Anna Uddenberg attended the Städel School in Frankfurt before continuing her studies at the Royal Institute of Art in Stockholm, where she graduated in 2011. Since then, she has had several solo exhibitions and participated in numerous important themed exhibitions, among them the 9th Berlin Biennale, Manifesta 11 in Zurich and at the Stedelijk Museum in Amsterdam.
Uddenberg’s sculptures and their staging within the exhibition space – conceived here as a kind of synthesis of the arts – seduce from the start and cajole our senses with their perfection, forms and colourfulness. The visitor nevertheless quickly understands that the artist thinks far beyond the haptic surface and provides in-depth ‘arguments’ on both a conceptual and visual level.
The artist focuses on the social conventions and norms of our often-excessive consumer culture and questions obsolete habits of thought and visual perception, as well as our notion of mental and physical mobility. She analyses social systems as well as, above all, systems of representation and explicitly examines the roles, categorisations and stereotypes associated with women. The ‘typically feminine’ is defined in the present, in the media, and above all by the omnipresent flood of images posted by influencers in the social media – through the lens of the ‘feedback loop’ of the social media, the artist analyses existing inequalities and stereotypes of representation and thus makes an important contribution to the (to this day still essential) field of gender studies.
Her interest in femme-ininity as figuration (what is referred to here is not the ostensibly natural femininity of the body, but its ‘translated’ staging) is directed in particular towards gender-based injustices and ‘skewed’ power relations in everyday life. In connection with this, the outdated notion of the typified female being (motivated by the desire to please, to be an active listener, to be flexible, attractive and willing to adapt) is renegotiated, and the question as to which thought processes can be triggered when these role specifications are exaggerated in an almost absurd way is addressed artistically.
By identifying, distorting, ironizing and exacerbating particular components, structures and stereotypes generally associated with comfort and cosiness, thus also emphasising a fetish character of ‘goods’, the artist turns conventional readings of femininity upside down and demonstrates that these encodings serve the enjoyment of others, and that femininity is often still associated with exploitation – here as well, reference is made to the viral #MeToo debate.
Uddenberg’s exaggeration of the female body and her method of constructing it as a synthesis of ready-mades and handmade objects hold up a mirror to modern society.

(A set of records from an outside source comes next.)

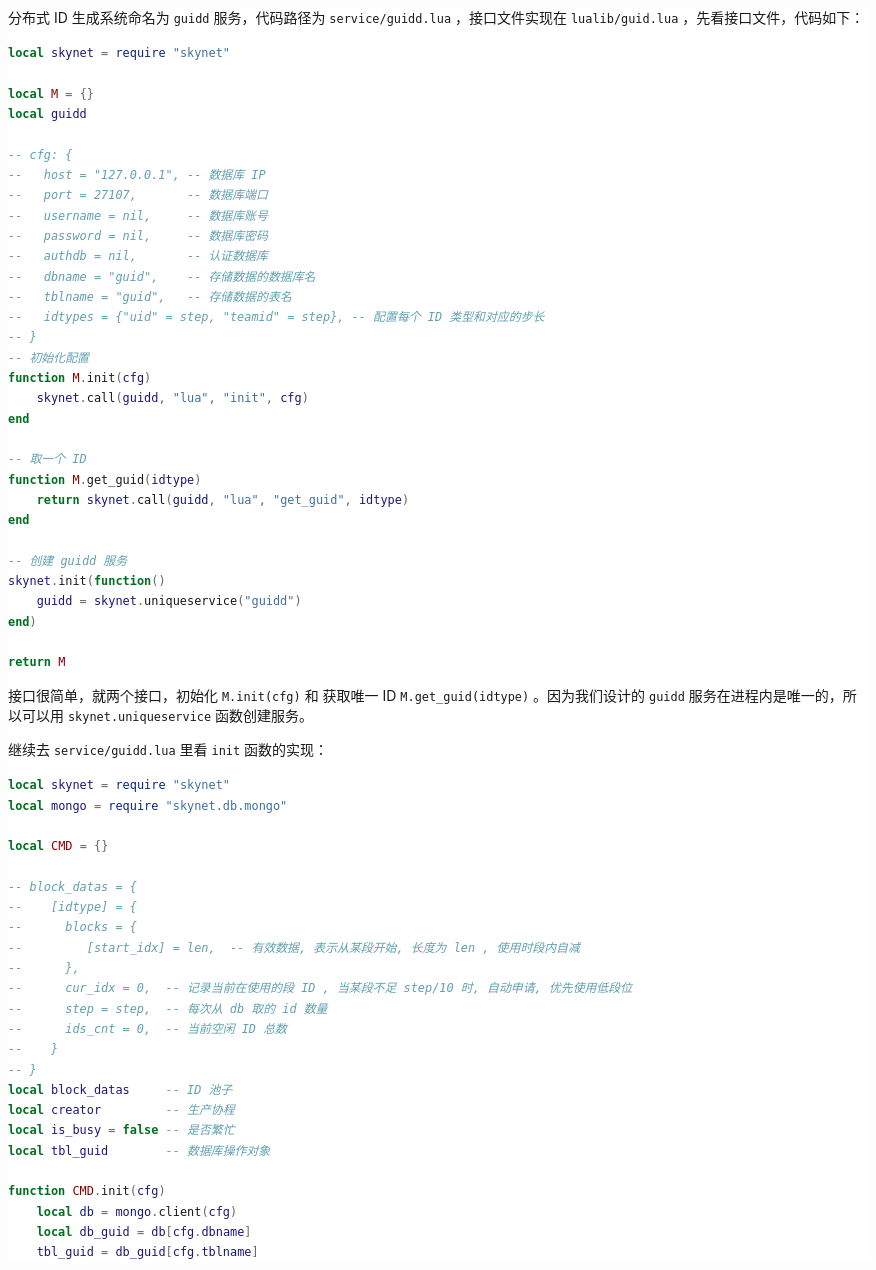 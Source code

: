 分布式 ID 生成系统命名为 `guidd` 服务，代码路径为 `service/guidd.lua` ，接口文件实现在 `lualib/guid.lua` ，先看接口文件，代码如下：

```lua
local skynet = require "skynet"

local M = {}
local guidd

-- cfg: {
--   host = "127.0.0.1", -- 数据库 IP
--   port = 27107,       -- 数据库端口
--   username = nil,     -- 数据库账号
--   password = nil,     -- 数据库密码
--   authdb = nil,       -- 认证数据库
--   dbname = "guid",    -- 存储数据的数据库名
--   tblname = "guid",   -- 存储数据的表名
--   idtypes = {"uid" = step, "teamid" = step}, -- 配置每个 ID 类型和对应的步长
-- }
-- 初始化配置
function M.init(cfg)
    skynet.call(guidd, "lua", "init", cfg)
end

-- 取一个 ID
function M.get_guid(idtype)
    return skynet.call(guidd, "lua", "get_guid", idtype)
end

-- 创建 guidd 服务
skynet.init(function()
    guidd = skynet.uniqueservice("guidd")
end)

return M
```

接口很简单，就两个接口，初始化 `M.init(cfg)` 和 获取唯一 ID `M.get_guid(idtype)` 。因为我们设计的 `guidd` 服务在进程内是唯一的，所以可以用 `skynet.uniqueservice` 函数创建服务。

继续去 `service/guidd.lua` 里看 `init` 函数的实现：

```lua
local skynet = require "skynet"
local mongo = require "skynet.db.mongo"

local CMD = {}

-- block_datas = {
--    [idtype] = {
--      blocks = {
--         [start_idx] = len,  -- 有效数据, 表示从某段开始, 长度为 len , 使用时段内自减
--      },
--      cur_idx = 0,  -- 记录当前在使用的段 ID , 当某段不足 step/10 时, 自动申请, 优先使用低段位
--      step = step,  -- 每次从 db 取的 id 数量
--      ids_cnt = 0,  -- 当前空闲 ID 总数
--    }
-- }
local block_datas     -- ID 池子
local creator         -- 生产协程
local is_busy = false -- 是否繁忙
local tbl_guid        -- 数据库操作对象

function CMD.init(cfg)
    local db = mongo.client(cfg)
    local db_guid = db[cfg.dbname]
    tbl_guid = db_guid[cfg.tblname]
```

Her visually irritating and often surprising works challenge us to question the norms and values of our time. With greatly overstretched bodies, their seemingly flawless figures – as a revealing expression of a twenty-first century image of women – offer an almost acrobatic still life in space and a dense, strained narrative that questions our exaggerated notions of perfection.

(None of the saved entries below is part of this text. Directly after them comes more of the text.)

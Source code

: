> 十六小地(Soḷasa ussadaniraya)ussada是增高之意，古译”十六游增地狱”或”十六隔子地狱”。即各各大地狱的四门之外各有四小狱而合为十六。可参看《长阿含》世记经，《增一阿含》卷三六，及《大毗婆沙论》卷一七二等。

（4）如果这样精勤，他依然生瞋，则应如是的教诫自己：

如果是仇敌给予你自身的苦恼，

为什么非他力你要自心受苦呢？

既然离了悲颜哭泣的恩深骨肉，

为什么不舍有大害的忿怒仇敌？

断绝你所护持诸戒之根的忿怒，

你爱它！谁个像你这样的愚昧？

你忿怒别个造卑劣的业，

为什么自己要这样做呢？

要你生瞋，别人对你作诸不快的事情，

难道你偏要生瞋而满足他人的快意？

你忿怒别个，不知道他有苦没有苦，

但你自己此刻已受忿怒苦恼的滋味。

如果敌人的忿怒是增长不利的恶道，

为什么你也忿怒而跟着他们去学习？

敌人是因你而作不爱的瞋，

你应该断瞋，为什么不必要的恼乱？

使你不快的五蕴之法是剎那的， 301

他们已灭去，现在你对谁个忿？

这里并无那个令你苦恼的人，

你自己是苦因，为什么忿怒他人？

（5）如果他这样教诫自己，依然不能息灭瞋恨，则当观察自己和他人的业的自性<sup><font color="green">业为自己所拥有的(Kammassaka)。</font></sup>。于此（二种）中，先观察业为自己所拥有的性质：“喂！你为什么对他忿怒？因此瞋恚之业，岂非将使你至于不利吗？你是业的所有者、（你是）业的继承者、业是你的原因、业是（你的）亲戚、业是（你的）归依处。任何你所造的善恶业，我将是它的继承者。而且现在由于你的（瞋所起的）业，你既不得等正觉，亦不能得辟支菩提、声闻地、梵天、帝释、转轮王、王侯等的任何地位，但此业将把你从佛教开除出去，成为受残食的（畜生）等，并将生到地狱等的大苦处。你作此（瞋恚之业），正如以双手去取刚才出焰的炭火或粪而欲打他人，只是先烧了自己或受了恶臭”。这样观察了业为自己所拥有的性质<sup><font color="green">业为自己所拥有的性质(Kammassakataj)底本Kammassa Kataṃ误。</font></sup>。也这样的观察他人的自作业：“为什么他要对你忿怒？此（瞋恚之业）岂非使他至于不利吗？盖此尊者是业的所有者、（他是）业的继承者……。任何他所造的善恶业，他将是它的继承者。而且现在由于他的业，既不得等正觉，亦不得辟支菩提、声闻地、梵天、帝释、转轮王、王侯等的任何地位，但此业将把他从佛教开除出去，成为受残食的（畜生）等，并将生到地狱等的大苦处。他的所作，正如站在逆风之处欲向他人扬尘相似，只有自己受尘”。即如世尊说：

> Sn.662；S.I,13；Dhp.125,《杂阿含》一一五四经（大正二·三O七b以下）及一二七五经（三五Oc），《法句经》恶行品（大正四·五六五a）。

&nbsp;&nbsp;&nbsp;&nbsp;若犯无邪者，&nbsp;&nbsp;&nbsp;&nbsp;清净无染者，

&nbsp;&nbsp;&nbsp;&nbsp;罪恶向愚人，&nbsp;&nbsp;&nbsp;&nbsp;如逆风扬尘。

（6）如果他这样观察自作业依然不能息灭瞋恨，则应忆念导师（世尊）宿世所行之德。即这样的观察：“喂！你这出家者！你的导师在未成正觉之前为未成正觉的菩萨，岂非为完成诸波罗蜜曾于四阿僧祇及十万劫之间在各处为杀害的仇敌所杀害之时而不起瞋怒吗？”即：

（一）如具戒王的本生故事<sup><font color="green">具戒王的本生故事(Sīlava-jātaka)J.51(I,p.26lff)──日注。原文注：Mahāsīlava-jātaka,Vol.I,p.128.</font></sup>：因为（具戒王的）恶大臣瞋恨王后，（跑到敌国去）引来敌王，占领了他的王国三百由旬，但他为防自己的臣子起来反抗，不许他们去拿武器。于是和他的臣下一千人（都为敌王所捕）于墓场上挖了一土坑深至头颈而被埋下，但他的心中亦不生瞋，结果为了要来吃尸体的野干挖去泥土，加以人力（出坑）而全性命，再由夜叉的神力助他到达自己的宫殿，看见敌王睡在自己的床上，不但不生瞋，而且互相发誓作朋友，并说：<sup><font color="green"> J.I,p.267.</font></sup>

This conceptual approach also determines Uddenberg’s works associated with seating furniture. Haptically appealing, aesthetically sophisticated and perfectly crafted, these works, which at first glance suggest functionality, comfort, luxury and security, prove on closer inspection to be a cryptic extract of the figurations with abstract additions – they appear to be a reduction of gender-specific representation and take the engagement with the representation of female identity that underlies Uddenberg’s oeuvre to a new level. In combination with each other, the sculptures offer a convincing Power Play in the exhibition space designed specifically for them.